▶ Brief: Below are records; state how many of their lines hold the word "operator", and give only the figure.
┏━━
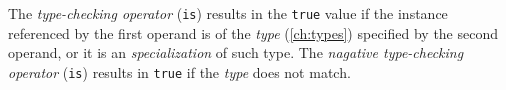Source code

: 
The \emph{type-checking operator} (\verb|is|)
results in the \verb|true| value
if the instance referenced by the first operand
is of the \emph{type} (\ref{ch:types}) specified by the second operand,
or it is an \emph{specialization} of such type.
The \emph{nagative type-checking operator} (\verb|is|)
results in \verb|true| if the \emph{type} does not match.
┗━━
▶ Final answer: 2